───── Input
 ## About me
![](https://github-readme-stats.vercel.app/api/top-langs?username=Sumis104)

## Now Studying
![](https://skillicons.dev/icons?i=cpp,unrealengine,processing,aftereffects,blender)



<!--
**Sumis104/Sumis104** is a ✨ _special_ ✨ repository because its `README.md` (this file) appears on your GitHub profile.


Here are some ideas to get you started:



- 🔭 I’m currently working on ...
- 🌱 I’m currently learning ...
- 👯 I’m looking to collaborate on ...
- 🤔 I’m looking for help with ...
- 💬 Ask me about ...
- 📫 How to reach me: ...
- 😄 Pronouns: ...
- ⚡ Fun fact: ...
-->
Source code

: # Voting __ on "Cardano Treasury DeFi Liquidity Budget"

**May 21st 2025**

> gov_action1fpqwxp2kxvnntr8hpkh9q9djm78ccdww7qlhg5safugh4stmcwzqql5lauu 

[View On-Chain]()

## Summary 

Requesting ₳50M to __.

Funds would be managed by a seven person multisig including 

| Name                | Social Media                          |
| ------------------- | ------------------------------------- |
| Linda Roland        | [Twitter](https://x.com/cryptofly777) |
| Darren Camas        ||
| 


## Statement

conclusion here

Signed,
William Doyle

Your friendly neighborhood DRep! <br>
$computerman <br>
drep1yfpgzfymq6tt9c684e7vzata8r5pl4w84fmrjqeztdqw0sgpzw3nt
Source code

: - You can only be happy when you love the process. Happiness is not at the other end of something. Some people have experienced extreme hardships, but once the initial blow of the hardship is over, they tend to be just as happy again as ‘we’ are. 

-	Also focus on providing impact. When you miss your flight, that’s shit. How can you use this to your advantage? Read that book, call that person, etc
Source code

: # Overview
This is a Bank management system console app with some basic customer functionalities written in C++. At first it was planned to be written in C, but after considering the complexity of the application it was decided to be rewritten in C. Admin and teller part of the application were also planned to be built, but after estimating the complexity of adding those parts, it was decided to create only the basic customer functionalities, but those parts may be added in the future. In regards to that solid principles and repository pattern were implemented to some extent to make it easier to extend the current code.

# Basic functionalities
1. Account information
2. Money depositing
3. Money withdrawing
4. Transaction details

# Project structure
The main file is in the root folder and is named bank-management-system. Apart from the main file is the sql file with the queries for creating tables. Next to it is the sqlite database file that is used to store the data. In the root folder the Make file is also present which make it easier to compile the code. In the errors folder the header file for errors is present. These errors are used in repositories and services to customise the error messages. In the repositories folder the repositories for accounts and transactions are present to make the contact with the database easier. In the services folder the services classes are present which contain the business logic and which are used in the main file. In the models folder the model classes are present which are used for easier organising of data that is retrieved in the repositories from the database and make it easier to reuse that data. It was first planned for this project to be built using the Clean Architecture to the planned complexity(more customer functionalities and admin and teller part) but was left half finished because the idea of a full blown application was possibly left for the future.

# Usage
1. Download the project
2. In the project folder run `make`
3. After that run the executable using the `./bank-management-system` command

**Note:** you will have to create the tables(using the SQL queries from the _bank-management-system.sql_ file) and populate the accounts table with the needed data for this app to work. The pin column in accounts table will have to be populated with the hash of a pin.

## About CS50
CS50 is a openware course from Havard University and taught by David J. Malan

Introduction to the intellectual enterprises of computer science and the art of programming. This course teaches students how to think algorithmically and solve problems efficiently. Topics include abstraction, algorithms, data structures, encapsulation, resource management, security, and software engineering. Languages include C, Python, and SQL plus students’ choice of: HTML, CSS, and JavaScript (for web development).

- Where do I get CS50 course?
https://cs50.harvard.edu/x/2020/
──────────
Task to carry out: Read through the entries above, and wherever a line holds the string "looking", copy it.

Solved exercise:
- 👯 I’m looking to collaborate on ...
- 🤔 I’m looking for help with ...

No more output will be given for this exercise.